Persistent warming in Coal Creek and high elevation mountains

Global climate projection suggests a continued temperature increase in the coming century, in parallel with declining snowpack and freshwater storage2,3,6,7. HEMs generally warm at faster rates than other regions4. Inter-comparison Project Phase 5 (CMIP5) predicts a global temperature increase of 1.5 °C could mean 2.1 °C in HEMs and an increase in warming rate by 0.2–0.4 °C/km30. In the European Alps, the temperature has risen pervasively, mounting to a mean annual temperature increase of about 2 °C, twice as much as that of the northern-hemispheric average in the past century31. The projected temperature increase in western US mountains is about 0.5 °C per decade for the twenty-first century7. The temperature increase of 1.6 °C (Tmin) to 2.1 °C (Tmax) in Coal Creek over the past four decades is on par with other mountains across the globe. Warming regulates the timing and magnitude of snowmelt and summer droughts. Longer summer droughts have occurred across the US32 and particularly in the drainage area of Colorado River11. Together with other environmental drivers such as acid deposition, changes in temperature and snow/water dynamics can have profound impacts on soil biogeochemical transformation, weathering, and solute export25,33. For example, Hirmas et al.34 showed that the Rocky Mountain regions have the largest increase in soil effective porosity in the US.

Solutes active in soil zones: large variation driven by warming or other drivers?

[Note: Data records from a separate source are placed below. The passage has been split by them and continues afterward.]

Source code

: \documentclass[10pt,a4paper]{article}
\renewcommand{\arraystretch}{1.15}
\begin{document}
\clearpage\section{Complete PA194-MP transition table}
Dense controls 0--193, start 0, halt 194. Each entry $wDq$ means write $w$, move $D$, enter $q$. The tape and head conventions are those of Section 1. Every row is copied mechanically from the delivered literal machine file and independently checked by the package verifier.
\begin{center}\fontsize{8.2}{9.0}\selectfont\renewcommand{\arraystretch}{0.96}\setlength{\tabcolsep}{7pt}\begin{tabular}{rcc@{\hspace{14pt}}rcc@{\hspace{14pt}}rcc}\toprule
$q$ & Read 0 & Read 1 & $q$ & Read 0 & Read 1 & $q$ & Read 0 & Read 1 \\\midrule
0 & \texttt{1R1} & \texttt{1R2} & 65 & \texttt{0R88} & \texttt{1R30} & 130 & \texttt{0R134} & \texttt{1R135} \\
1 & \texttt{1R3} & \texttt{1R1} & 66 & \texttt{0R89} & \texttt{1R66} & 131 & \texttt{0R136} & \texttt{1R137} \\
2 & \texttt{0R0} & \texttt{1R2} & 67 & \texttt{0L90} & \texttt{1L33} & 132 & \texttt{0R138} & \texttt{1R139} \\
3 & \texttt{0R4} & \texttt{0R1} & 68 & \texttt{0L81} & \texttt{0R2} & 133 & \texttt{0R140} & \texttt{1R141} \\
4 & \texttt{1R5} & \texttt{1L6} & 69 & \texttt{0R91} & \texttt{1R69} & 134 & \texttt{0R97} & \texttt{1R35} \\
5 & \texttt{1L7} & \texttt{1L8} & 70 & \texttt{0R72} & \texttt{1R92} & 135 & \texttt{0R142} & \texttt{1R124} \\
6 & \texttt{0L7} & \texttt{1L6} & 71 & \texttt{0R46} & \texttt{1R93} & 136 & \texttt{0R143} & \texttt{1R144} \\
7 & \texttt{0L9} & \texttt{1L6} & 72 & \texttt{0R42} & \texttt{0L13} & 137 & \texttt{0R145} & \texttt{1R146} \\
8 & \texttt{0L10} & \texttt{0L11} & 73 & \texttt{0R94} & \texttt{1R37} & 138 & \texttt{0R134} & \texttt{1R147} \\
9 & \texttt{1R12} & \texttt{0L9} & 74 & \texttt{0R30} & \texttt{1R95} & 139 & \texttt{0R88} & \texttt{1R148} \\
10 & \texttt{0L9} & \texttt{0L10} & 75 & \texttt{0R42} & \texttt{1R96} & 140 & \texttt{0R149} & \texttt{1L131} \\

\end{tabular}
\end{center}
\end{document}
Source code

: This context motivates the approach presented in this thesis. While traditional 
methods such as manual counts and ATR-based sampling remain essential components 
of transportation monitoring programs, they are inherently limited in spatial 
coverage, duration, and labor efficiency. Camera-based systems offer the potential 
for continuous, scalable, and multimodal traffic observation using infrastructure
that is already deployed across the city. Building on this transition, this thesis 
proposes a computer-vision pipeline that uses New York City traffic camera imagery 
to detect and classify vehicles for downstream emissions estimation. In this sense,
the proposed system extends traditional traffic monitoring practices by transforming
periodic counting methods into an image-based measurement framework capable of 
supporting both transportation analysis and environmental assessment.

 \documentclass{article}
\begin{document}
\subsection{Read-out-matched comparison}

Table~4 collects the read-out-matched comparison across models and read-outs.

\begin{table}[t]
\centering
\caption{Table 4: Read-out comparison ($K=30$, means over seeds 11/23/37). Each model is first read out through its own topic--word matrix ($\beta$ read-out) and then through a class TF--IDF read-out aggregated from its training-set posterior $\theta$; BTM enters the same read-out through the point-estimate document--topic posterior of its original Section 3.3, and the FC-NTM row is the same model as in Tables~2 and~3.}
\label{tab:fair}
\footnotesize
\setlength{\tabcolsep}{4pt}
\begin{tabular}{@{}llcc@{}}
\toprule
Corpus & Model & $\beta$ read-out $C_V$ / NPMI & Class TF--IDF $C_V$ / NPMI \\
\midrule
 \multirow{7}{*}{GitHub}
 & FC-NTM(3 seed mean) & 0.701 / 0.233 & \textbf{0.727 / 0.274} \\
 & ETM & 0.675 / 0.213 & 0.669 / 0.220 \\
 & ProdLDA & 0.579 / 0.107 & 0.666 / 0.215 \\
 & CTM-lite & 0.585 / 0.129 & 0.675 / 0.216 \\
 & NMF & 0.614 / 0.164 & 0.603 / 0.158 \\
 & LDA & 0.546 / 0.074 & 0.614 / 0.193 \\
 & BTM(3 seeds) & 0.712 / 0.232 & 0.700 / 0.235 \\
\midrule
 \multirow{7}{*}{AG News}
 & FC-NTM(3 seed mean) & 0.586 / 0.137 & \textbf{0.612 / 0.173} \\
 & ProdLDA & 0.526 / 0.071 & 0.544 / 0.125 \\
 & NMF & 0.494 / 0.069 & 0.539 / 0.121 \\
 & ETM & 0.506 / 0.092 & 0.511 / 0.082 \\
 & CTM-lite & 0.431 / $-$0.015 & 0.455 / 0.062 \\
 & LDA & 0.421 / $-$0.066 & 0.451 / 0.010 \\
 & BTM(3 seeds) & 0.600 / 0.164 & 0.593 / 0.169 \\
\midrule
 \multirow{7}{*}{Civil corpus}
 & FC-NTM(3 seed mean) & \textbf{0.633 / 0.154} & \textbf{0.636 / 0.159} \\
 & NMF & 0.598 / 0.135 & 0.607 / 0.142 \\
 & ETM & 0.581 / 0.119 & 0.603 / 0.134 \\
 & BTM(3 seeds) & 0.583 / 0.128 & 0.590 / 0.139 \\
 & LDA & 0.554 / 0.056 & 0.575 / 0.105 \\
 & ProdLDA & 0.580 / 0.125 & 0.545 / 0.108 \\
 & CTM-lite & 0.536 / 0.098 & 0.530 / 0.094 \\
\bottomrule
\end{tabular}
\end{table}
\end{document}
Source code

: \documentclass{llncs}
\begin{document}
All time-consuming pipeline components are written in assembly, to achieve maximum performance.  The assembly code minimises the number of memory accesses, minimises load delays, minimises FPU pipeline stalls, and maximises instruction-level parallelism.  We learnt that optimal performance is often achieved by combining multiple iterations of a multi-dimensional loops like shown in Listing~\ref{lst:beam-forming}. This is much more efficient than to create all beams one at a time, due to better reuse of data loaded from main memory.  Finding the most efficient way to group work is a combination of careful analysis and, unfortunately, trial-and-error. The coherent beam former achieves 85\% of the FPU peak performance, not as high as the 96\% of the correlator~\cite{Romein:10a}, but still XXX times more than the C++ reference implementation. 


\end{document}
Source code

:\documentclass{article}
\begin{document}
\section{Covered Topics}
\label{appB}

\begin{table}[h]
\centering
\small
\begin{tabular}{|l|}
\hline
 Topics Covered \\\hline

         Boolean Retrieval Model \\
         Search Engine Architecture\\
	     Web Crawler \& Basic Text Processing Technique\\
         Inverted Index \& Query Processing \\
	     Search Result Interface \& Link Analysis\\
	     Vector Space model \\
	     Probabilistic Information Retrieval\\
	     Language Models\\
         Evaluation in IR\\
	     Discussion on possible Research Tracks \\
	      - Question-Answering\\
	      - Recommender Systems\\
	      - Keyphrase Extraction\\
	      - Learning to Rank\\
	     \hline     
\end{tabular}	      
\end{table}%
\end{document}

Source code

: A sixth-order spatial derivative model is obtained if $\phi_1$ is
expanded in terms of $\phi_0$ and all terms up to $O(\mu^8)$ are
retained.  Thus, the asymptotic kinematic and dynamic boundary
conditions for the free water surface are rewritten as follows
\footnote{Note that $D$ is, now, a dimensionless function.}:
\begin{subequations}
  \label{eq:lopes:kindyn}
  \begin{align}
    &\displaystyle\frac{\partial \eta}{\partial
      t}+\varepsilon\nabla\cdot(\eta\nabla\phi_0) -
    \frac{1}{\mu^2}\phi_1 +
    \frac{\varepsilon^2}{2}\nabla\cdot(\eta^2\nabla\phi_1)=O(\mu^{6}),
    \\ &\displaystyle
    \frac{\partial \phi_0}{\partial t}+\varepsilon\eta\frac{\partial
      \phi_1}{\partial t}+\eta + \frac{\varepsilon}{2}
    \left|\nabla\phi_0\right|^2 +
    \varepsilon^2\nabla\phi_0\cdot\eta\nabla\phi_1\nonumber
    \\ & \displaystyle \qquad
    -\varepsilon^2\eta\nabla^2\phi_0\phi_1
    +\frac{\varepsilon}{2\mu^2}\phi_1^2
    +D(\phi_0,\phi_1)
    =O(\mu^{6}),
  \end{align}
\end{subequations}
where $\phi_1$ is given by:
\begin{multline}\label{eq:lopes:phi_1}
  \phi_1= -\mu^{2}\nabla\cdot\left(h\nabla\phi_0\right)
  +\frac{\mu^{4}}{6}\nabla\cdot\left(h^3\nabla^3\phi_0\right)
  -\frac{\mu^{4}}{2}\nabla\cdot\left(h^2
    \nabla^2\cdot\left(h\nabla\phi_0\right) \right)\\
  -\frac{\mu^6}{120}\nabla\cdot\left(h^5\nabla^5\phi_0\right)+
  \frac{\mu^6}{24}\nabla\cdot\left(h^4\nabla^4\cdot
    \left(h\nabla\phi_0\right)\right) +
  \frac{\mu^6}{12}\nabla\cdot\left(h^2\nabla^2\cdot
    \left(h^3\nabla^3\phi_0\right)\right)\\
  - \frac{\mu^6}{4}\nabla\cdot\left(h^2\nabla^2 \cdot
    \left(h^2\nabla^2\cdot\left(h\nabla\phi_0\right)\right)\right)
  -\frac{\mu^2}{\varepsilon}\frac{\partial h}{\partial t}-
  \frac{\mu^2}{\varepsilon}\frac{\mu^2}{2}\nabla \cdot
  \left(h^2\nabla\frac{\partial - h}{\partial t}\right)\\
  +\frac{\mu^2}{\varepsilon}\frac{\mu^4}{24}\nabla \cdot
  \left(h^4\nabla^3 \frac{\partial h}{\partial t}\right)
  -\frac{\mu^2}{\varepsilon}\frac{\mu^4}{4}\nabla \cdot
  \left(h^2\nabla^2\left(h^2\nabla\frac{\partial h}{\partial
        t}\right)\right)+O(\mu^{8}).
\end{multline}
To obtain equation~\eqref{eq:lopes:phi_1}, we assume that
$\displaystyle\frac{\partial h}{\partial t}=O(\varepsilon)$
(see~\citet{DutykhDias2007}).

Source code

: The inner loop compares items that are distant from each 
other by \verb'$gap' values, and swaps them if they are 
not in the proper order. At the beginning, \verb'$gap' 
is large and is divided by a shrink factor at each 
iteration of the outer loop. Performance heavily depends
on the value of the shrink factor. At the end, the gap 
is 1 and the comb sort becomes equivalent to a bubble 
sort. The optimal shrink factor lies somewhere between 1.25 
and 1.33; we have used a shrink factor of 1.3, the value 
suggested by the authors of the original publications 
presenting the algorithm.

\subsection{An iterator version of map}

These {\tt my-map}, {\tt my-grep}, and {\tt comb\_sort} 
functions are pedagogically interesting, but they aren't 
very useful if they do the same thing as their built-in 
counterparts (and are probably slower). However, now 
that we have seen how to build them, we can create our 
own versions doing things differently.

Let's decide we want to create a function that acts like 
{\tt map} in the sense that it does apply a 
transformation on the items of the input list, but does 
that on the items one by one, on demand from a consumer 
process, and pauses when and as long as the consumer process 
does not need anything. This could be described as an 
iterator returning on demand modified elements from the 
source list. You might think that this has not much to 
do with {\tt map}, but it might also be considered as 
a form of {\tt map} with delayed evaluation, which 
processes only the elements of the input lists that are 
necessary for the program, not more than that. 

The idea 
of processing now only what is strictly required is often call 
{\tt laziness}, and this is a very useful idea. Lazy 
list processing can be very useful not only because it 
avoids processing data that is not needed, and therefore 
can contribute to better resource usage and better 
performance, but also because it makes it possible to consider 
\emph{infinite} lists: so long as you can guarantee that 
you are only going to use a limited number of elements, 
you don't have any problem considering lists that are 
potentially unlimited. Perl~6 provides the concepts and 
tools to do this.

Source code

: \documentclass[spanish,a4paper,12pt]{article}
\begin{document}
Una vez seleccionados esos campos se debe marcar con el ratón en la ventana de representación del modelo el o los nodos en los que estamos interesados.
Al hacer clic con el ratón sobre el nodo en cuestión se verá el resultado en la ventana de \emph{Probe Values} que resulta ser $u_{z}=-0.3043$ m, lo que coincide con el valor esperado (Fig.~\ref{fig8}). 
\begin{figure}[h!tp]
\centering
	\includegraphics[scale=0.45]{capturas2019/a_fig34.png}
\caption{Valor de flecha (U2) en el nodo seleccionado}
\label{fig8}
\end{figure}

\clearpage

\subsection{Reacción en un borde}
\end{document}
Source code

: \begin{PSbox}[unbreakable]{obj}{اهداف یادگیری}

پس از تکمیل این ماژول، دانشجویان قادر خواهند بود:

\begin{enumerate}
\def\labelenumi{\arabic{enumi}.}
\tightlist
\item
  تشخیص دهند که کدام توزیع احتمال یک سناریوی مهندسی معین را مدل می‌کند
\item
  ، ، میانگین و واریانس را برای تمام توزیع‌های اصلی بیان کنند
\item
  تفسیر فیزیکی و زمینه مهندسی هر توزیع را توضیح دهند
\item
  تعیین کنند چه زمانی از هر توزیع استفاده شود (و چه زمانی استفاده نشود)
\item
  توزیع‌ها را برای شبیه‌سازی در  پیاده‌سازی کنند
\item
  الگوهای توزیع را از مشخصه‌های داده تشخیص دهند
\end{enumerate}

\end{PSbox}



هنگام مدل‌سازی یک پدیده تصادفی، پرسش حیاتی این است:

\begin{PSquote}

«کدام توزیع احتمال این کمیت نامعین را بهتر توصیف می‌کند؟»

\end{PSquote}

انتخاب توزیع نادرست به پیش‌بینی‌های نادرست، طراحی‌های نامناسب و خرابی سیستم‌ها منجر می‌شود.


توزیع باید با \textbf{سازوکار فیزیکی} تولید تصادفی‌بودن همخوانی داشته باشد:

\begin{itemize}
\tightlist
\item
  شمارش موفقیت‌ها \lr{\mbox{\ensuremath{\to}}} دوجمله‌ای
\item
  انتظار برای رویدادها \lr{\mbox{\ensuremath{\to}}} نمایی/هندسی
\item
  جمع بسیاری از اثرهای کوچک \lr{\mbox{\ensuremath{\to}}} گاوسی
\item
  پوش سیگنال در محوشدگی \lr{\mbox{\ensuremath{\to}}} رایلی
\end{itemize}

Data from 2016 to 2019 in Coal Creek exhibited marked variations for some solutes but not as much for other solutes. They indicate that significant changes may be happening at least in the shallow soils and that different solutes (and therefore biogeochemical processes) diverge in their responses to warming. Solutes such as DOC, Fe, and Al (and many others in Supplementary Fig. 3, including P, PO4, NO3) are among those that have seen large variations. These solutes generally exhibited flushing CQ patterns, indicating a more abundant presence in shallow soils35,36,37,38. Fe-containing minerals, including various forms of iron oxides, commonly exist in soils and play an essential role in biogeochemical cycles39. Aluminum is a common element in organic matter that can stimulate or inhibit plant growth40. It is often used as an indicator of soil response to acid rain, as soil buffers increased acid loads by releasing Al. Toxic levels of Al have been observed in areas impacted by acid rain41,42,43,44,45.

The lack of TN variation may be because N is tightly cycled in forests with a limited release of reactive nitrogen species46. The co-occurrence of increased concentration (of Fe and Al, among other solutes) and sampling in 2016 may suggest changes have already taken place before 2016. The bimonthly data, because of their low frequency, may have missed important spikes in the early years and therefore do not allow rigorous comparison with high-frequency data. Without the presence of carbonate minerals at the site, DIC primarily originated from soil respiration and should also reflect changes if soil processes did alter. From Fig. 2, it appears that DIC did not change as much as DOC. However, a closer examination of time-series and CQ figures revealed the DIC concentrations under high flow conditions in fact escalated in 2017 and 2018 (Fig. 2 and Supplementary Fig. 4). These higher DIC may indicate higher soil CO2 in these 2 years during or right after snowmelt. The higher flow-weighted concentrations in 2018 and 2019 may reflect the overall “delayed” increase of DIC in 2019 responding to higher OM decomposition in 2017 and 2018.

Although concentrations have increased in both snowmelt and post-snowmelt seasons, the warm and dry post-snowmelt seasons have experienced a higher percentage increase compared to pre-snowmelt or snow-melt periods. This highlights the significant role of summer-fall drought on producing DOC, nutrients, and other water quality measures13,14,47. The high DOC percentage increase in post-snowmelt potentially indicates that DOC was produced in the warm, dry post-snowmelt period, stored in soil via sorption, and flushed out in the next snowmelt, as suggested in Wen et al.47. The concerted increase in Fe and DOC, albeit in different years, may indicate a linkage between Fe and DOC mobilization. Destabilization or reductive dissolution of iron was suggested as potentially mobilizing sorbed solutes such as DOC and PO4 in ten mountainous sites48. One may argue that the wet conditions in 2017 drove DOC production. However, snowpack and precipitation have been observed at similar levels in earlier years (for example, 2005 and 2008). These similarly wet years did not produce as much DOC as observed in 2017 and 2018. The annual average concentrations (Fig. 6), although with only four data points, were much higher in high T years, especially in 2018 with average annual daily Tmin surpassing 0 °C. This alludes to the stronger influence of temperature for DOC increases compared to discharge. Whether temperature or precipitation is the major driver of organic matter decomposition is contentiously debated in literature25,49. The sensitivity of organic matter (OM) decomposition to temperature and hydrological conditions has been supported with extensive evidence of soil carbon loss and increased soil respiration in warming experiments50,51,52.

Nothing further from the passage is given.